North American Network Operators Group

Date Prev | Date Next | Date Index | Thread Index | Author Index | Historical

Re: Operate until failure

  • From: Shawn McMahon
  • Date: Mon Jan 08 10:15:57 2001

On Mon, Jan 08, 2001 at 08:49:17AM -0600, Eric Whitehill wrote:
> 
> We've had issues here with power outages and usually the UPS' will hold.
> The one time they didn't, we went and brought all the machines down
> gracefully as we didn't have the auto-shutdown installed on the systems.  

We don't shut anything down with a management call, unless it's going to
fail and break something in the next 15 minutes.

We have a generator, but we have had two amazing coincidences cause it
to fail.  The first time, the generator was fine, but the switch didn't
switch.  The person who was signing off (erroneously) that he was checking
that switch monthly lost his job shortly before we stopped using his
company entirely.  We discovered the problem when the batteries reached
the point where it was supposed to cut over, and the entire data center
went dark.  That was a very, very bad day.

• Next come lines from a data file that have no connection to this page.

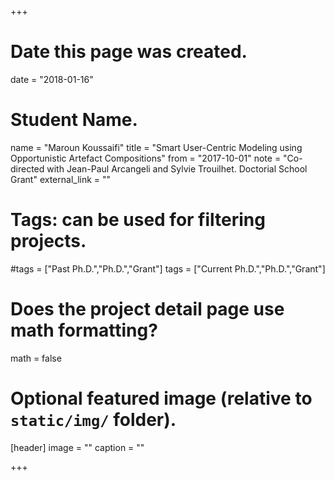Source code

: +++
# Date this page was created.
date = "2018-01-16"

# Student Name.
name = "Maroun Koussaifi"
title = "Smart User-Centric Modeling using Opportunistic Artefact Compositions"
from = "2017-10-01"
note = "Co-directed with Jean-Paul Arcangeli and Sylvie Trouilhet. Doctorial School Grant"
external_link = ""

# Tags: can be used for filtering projects.
#tags = ["Past Ph.D.","Ph.D.","Grant"]
tags = ["Current Ph.D.","Ph.D.","Grant"]

# Does the project detail page use math formatting?
math = false

# Optional featured image (relative to `static/img/` folder).
[header]
image = ""
caption = ""

+++

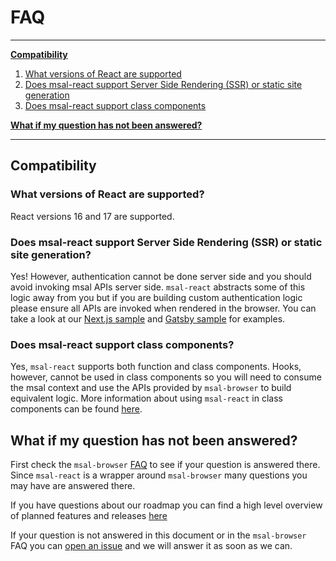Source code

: # FAQ

***
**[Compatibility](#compatibility)**

1. [What versions of React are supported](#What-versions-of-React-are-supported)
1. [Does msal-react support Server Side Rendering (SSR) or static site generation](#Does-msal-react-support-Server-Side-Rendering-SSR-or-static-site-generation)
1. [Does msal-react support class components](#Does-msal-react-support-class-components)

**[What if my question has not been answered?](#what-if-my-question-has-not-been-answered)**

***

## Compatibility

### What versions of React are supported?

React versions 16 and 17 are supported.

### Does msal-react support Server Side Rendering (SSR) or static site generation?

Yes! However, authentication cannot be done server side and you should avoid invoking msal APIs server side. `msal-react` abstracts some of this logic away from you but if you are building custom authentication logic please ensure all APIs are invoked when rendered in the browser. You can take a look at our [Next.js sample](https://github.com/AzureAD/microsoft-authentication-library-for-js/tree/dev/samples/msal-react-samples/nextjs-sample) and [Gatsby sample](https://github.com/AzureAD/microsoft-authentication-library-for-js/tree/dev/samples/msal-react-samples/gatsby-sample) for examples.

### Does msal-react support class components?

Yes, `msal-react` supports both function and class components. Hooks, however, cannot be used in class components so you will need to consume the msal context and use the APIs provided by `msal-browser` to build equivalent logic. More information about using `msal-react` in class components can be found [here](https://github.com/AzureAD/microsoft-authentication-library-for-js/blob/dev/lib/msal-react/docs/class-components.md).

## What if my question has not been answered?

First check the `msal-browser` [FAQ](https://github.com/AzureAD/microsoft-authentication-library-for-js/blob/dev/lib/msal-browser/FAQ.md) to see if your question is answered there. Since `msal-react` is a wrapper around `msal-browser` many questions you may have are answered there.

If you have questions about our roadmap you can find a high level overview of planned features and releases [here](https://github.com/AzureAD/microsoft-authentication-library-for-js/blob/dev/roadmap.md)

If your question is not answered in this document or in the `msal-browser` FAQ you can [open an issue](https://github.com/AzureAD/microsoft-authentication-library-for-js/issues/new/choose) and we will answer it as soon as we can.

The second time, an o-ring blew out, and we dumped so much oil on the
ground, we were told that if it'd been a tiny bit more we'd have had to
call the EPA.  This one gave us enough warning to shut things down, but
we had to hustle and a few things were triaged as "let it die, we don't have
time."

In general, however, we start planning for a controlled shutdown the minute
we know there's a problem, and we attempt to schedule that shutdown for
our scheduled weekly outage window if possible.  If not, we try to make it
after peak processing time for the affected components.

Attachment: pgp00004.pgp
Description: PGP signature